For example, a real-time monocular visual simultaneous localization and mapping (SLAM) algorithm with oriented FAST and rotated BRIEF (ORB) features and a neural radiance field (NeRF)-realized mapping (Orbeez-SLAM) may be combined with a NeRF network based on an existing SLAM algorithm to output the camera position and pose and the high-density map in real time. The algorithm utilizes an existing SLAM to output real-time camera positions, poses, and sparse maps, takes these pieces of data and a corresponding red, green, and blue (RGB) image as input, and uses a NeRF method to learn a structure of a multilayer perceptron (MLP) network, thereby learning an implicit representation of a 3D scene.
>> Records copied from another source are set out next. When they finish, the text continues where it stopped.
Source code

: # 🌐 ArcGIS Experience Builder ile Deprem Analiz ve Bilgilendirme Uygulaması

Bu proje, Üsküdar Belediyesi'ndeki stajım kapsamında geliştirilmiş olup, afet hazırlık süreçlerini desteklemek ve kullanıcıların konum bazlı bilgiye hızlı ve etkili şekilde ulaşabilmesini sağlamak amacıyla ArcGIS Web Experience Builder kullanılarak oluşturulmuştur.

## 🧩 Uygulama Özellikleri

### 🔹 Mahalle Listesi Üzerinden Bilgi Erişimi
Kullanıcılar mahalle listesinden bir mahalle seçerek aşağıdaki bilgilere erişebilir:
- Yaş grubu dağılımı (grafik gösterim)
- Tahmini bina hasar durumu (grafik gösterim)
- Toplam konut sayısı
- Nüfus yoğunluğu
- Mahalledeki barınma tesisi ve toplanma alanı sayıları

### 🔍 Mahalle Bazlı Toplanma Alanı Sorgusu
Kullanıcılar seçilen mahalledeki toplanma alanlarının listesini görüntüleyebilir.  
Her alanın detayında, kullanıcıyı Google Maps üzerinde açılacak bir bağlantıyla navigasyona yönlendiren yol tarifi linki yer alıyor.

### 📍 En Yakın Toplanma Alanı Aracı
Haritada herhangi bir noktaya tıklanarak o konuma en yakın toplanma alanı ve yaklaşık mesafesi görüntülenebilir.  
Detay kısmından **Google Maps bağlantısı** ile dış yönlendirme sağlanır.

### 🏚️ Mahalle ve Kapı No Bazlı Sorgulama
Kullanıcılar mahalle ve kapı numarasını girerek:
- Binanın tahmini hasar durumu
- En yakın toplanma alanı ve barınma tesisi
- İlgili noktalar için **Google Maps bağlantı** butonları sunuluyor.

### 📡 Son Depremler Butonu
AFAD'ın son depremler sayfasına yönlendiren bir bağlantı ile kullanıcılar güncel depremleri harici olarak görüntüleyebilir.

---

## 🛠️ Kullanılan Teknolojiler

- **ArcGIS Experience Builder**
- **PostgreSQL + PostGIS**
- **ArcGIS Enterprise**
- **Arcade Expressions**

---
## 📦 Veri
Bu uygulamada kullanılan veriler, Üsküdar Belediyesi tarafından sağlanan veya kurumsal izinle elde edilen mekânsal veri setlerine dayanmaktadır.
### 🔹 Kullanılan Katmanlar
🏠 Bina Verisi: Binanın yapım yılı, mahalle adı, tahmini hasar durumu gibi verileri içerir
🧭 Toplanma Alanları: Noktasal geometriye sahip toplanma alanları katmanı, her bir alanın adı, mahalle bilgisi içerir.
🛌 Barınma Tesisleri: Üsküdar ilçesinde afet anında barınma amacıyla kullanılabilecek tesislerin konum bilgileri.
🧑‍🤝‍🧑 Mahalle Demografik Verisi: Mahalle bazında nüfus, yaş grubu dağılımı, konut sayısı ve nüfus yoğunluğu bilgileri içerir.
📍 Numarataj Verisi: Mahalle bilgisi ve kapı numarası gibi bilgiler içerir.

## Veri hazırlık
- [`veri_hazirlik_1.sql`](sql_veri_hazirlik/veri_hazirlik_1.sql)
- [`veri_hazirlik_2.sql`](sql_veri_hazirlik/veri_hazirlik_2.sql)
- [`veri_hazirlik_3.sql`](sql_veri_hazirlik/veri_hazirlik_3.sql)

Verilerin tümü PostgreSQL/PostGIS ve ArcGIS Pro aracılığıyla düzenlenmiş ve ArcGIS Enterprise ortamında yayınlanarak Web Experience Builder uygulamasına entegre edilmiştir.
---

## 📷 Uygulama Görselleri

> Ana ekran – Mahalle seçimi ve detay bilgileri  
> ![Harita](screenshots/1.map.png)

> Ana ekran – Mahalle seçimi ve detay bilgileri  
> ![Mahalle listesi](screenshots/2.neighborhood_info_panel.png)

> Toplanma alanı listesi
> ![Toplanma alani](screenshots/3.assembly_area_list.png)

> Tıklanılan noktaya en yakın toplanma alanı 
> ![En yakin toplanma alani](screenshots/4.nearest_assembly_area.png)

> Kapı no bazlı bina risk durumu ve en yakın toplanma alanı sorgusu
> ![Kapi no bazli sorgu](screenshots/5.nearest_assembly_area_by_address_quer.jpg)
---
In this case, given one viewing angle, based on the implicit representation of the corresponding 3D scene, the NeRF network may output an RGB image according to the corresponding viewing angle. However, a differential recurrent optimization-inspired design-SLAM (Orbeez-SLAM) algorithm is simply the addition of a teleport SLAM algorithm and the NeRF network without deep fusion. Specifically, the Orbeez-SLAM algorithm does not apply a high-density map obtained by the NeRF network to a position and pose calculation and sparse map reconstruction of the SLAM algorithm.

For example, a NeRF-SLAM algorithm integrates droid-SLAM, which is a deep learning-based SLAM algorithm, and the NeRF network into an end-to-end deep framework and the NeRF-SLAM algorithm utilizes the output of a high-density depth map obtained from the droid-SLAM to supervise the NeRF network. Specifically, the NeRF-SLAM algorithm obtains an optical stream and reliability of the optical stream through a convolution gated recurrent unit (GRU), based on an input monocular video stream, and then constructs a Hessian matrix to decompose the Hessian matrix using a square root method (i.e., Cholesky), thereby obtaining a relative position and pose, a position, and reliability of the pose. Subsequently, the NeRF-SLAM algorithm inputs the obtained data into the NeRF network for training and the NeRF network supervises using RGB images and depth. Although the NeRF-SLAM algorithm may output both camera position and pose and a high-density implicit map, the NeRF-SLAM algorithm integrates the droid-SLAM, which is a deep learning-based SLAM algorithm, and the NeRF network into an end-to-end depth framework, and thus, the NeRF-SLAM algorithm may not be executed in real time on a CPU or a terminal.

To further improve the accuracy of a camera position and pose, an implicit high-density map representation, a high-density map, and/or a sparse map obtained by a conventional SLAM algorithm, some examples of the present disclosure propose an idea of deeply integrating a conventional SLAM algorithm, binocular depth estimation, and a NeRF method.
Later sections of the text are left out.